Georgy Kalatozishvili, Tbilisi. Exclusives to VK
The former envoy of Ichkeria president in Georgia, Khizari Aldamov, came back to Chechnya and expressed his apologies to the Russian authorities and the head of Chechnya for his previous deeds. “I realized that Dudayev and Maskhadov didn’t bring anything good to Chechnya; while today Chechnya is developing. Beautiful mosques and mid-rises are being built,” Aldamov said at the meeting with the Chechen Republic’s head, Ramzan Kadyrov. Moreover, he expressed sadness that when living in Georgia he used to heavily criticize Kadyrov and the Russian top officials in the Georgian mass media.
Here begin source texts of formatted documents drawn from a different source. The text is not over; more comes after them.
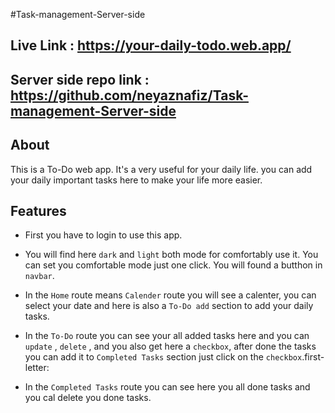 #Task-management-Server-side

## Live Link : https://your-daily-todo.web.app/

## Server side repo link : https://github.com/neyaznafiz/Task-management-Server-side


## About

 This is a To-Do web app. It's a very useful for your daily life. you can add your daily important tasks here to make your life more easier.


 ## Features

 - First you have to login to use this app.

 - You will find here `dark` and `light` both mode for comfortably use it. You can set you comfortable mode just one click. You will found a butthon in `navbar`.

 - In the `Home` route means `Calender` route you will see a calenter, you can select your date and here is also a `To-Do add` section to add your daily tasks.

 - In the `To-Do` route you can see your all added tasks here and you can `update` , `delete` , and you also get here a `checkbox`, after done the tasks you can add it to `Completed Tasks` section just click on the `checkbox`.first-letter:

 - In the `Completed Tasks` route you can see here you all done tasks and you cal delete you done tasks.
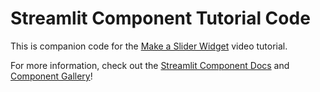 # Streamlit Component Tutorial Code

This is companion code for the [Make a Slider Widget](https://www.youtube.com/watch?v=QjccJl_7Jco) video tutorial.

For more information, check out the [Streamlit Component Docs](https://docs.streamlit.io/en/stable/streamlit_components.html) and [Component Gallery](https://www.streamlit.io/components)!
I have many times had conversations with Mr. Aldamov, and his statements on Ramzan Kadyrov, Vladimir Putin, and later Dmitry Medvedev are hardly to be called “criticism” only. Terms meaning expression of rough emotions would be more appropriate. However, Aldamov returned to Chechnya and in a manner “took all his previous words back.”
Tbilisi is sure that the Chechen administration structures, and even the higher structures, are involved in the situation: Khizri Aldamov wasn’t a common separatist. From some point of view, he considered to be no less important than Dzhokhar Dudayev, Zelimkhan Yandarbiyev, and Movladi Udugov. At least he was the last separatist leader to initiate the Republic of Ichkeria in the early 1990s.
Moreover, Khizri Aldamov as a native of the Pankisi Gorge was sent to Tbilisi in 1989, when in the capital of Georgia saw the first meetings with a demand of independence from the USSR.
Pankisi is a small gorge in the Akhmet region of Georgia where the Chechens-Kistints are living. Aldamov left it in Soviet times and for 10 years lived in Grozny where he approached with the Chechen leaders. He was given a task to build a contact with the governments of the first president of Georgia, Zviad Gamsakhurdia, who announced the independence course and the establishing of the United and Free Caucasus. All these years under different presidents of Georgia, Aldamov fulfilled intensive propaganda of “independent Chechnya” ideas, cooperated with journalists, and even provided a connection between the administration of Aslan Maskhadov and Shevardnadze’s environment. In 1997 he managed to organize the official visit of Ichkeria’s president to Tbilisi and the Pankisi Gorge.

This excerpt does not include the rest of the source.